(Supplied information Opens)

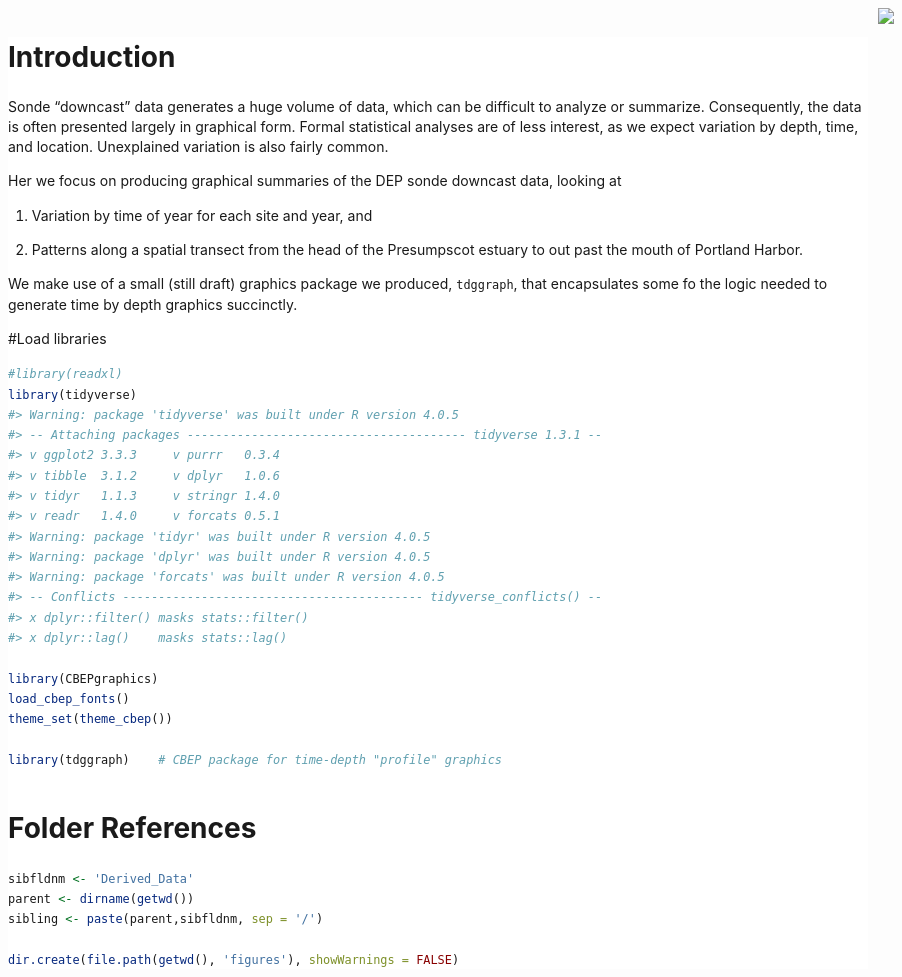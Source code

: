 <img
    src="https://www.cascobayestuary.org/wp-content/uploads/2014/04/logo_sm.jpg"
    style="position:absolute;top:10px;right:50px;" />

# Introduction

Sonde “downcast” data generates a huge volume of data, which can be
difficult to analyze or summarize. Consequently, the data is often
presented largely in graphical form. Formal statistical analyses are of
less interest, as we expect variation by depth, time, and location.
Unexplained variation is also fairly common.

Her we focus on producing graphical summaries of the DEP sonde downcast
data, looking at

1.  Variation by time of year for each site and year, and

2.  Patterns along a spatial transect from the head of the Presumpscot
    estuary to out past the mouth of Portland Harbor.

We make use of a small (still draft) graphics package we produced,
`tdggraph`, that encapsulates some fo the logic needed to generate time
by depth graphics succinctly.

\#Load libraries

``` r
#library(readxl)
library(tidyverse)
#> Warning: package 'tidyverse' was built under R version 4.0.5
#> -- Attaching packages --------------------------------------- tidyverse 1.3.1 --
#> v ggplot2 3.3.3     v purrr   0.3.4
#> v tibble  3.1.2     v dplyr   1.0.6
#> v tidyr   1.1.3     v stringr 1.4.0
#> v readr   1.4.0     v forcats 0.5.1
#> Warning: package 'tidyr' was built under R version 4.0.5
#> Warning: package 'dplyr' was built under R version 4.0.5
#> Warning: package 'forcats' was built under R version 4.0.5
#> -- Conflicts ------------------------------------------ tidyverse_conflicts() --
#> x dplyr::filter() masks stats::filter()
#> x dplyr::lag()    masks stats::lag()

library(CBEPgraphics)
load_cbep_fonts()
theme_set(theme_cbep())

library(tdggraph)    # CBEP package for time-depth "profile" graphics
```

# Folder References

``` r
sibfldnm <- 'Derived_Data'
parent <- dirname(getwd())
sibling <- paste(parent,sibfldnm, sep = '/')

dir.create(file.path(getwd(), 'figures'), showWarnings = FALSE)
```
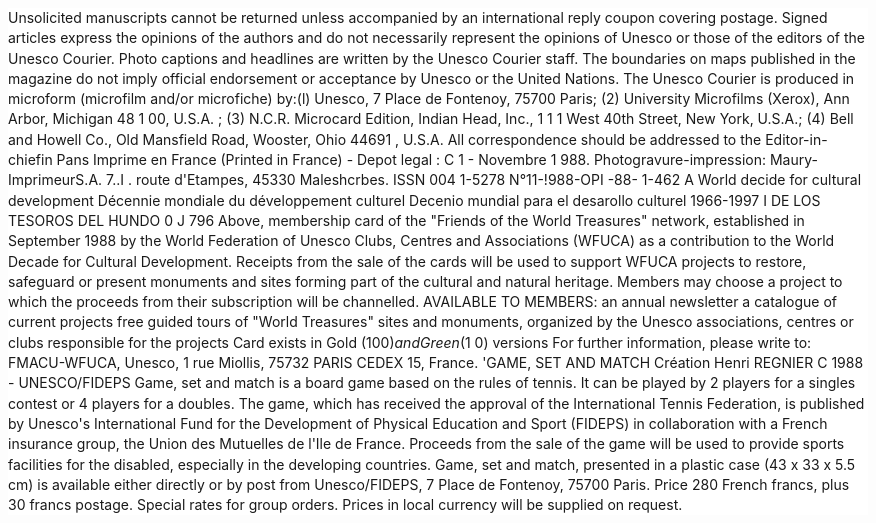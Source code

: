 Unsolicited manuscripts cannot be returned unless
accompanied by an international reply coupon
covering postage. Signed articles express the opinions
of the authors and do not necessarily represent the
opinions of Unesco or those of the editors of the
Unesco Courier. Photo captions and headlines are
written by the Unesco Courier staff. The boundaries
on maps published in the magazine do not imply
official endorsement or acceptance by Unesco or the
United Nations. The Unesco Courier is produced in
microform (microfilm and/or microfiche) by:(l)
Unesco, 7 Place de Fontenoy, 75700 Paris; (2)
University Microfilms (Xerox), Ann Arbor,
Michigan 48 1 00, U.S.A. ; (3) N.C.R. Microcard
Edition, Indian Head, Inc., 1 1 1 West 40th Street,
New York, U.S.A.; (4) Bell and Howell Co., Old
Mansfield Road, Wooster, Ohio 44691 , U.S.A.
All correspondence should be addressed
to the Editor-in-chiefin Pans
Imprime en France (Printed in France) - Depot legal : C 1 -
Novembre 1 988.
Photogravure-impression: Maury-ImprimeurS.A.
7..I . route d'Etampes, 45330 Maleshcrbes.
ISSN 004 1-5278
N°11-!988-OPI -88- 1-462 A
World decide for cultural development
Décennie mondiale du développement culturel
Decenio mundial para el desarollo culturel
1966-1997
I
DE LOS TESOROS DEL HUNDO
0 J 796
Above, membership card of the "Friends of the World Treasures" network, established in
September 1988 by the World Federation of Unesco Clubs, Centres and Associations
(WFUCA) as a contribution to the World Decade for Cultural Development. Receipts from the
sale of the cards will be used to support WFUCA projects to restore, safeguard or present
monuments and sites forming part of the cultural and natural heritage. Members may choose a
project to which the proceeds from their subscription will be channelled.
AVAILABLE TO MEMBERS:
an annual newsletter
a catalogue of current projects
free guided tours of "World Treasures" sites
and monuments, organized by the Unesco
associations, centres or clubs responsible for
the projects
Card exists in Gold ($1 00) and Green ($1 0) versions
For further information, please write to: FMACU-WFUCA, Unesco, 1 rue Miollis,
75732 PARIS CEDEX 15, France.
'GAME, SET AND MATCH
Création Henri REGNIER C 1988 - UNESCO/FIDEPS
Game, set and match is a board game based on the rules of tennis. It can be played by
2 players for a singles contest or 4 players for a doubles. The game, which has received the
approval of the International Tennis Federation, is published by Unesco's International Fund
for the Development of Physical Education and Sport (FIDEPS) in collaboration with a French
insurance group, the Union des Mutuelles de l'Ile de France. Proceeds from the sale of the
game will be used to provide sports facilities for the disabled, especially in the developing
countries.
Game, set and match, presented in a plastic case (43 x 33 x 5.5 cm) is available either
directly or by post from Unesco/FIDEPS, 7 Place de Fontenoy, 75700 Paris. Price 280 French
francs, plus 30 francs postage. Special rates for group orders. Prices in local currency will be
supplied on request.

(Supplied information Closes)

Above are the records; from them, give again exactly the lines from the one containing "Her we focus" through the one containing "of the Presumpscot", both included.

Her we focus on producing graphical summaries of the DEP sonde downcast
data, looking at

1.  Variation by time of year for each site and year, and

2.  Patterns along a spatial transect from the head of the Presumpscot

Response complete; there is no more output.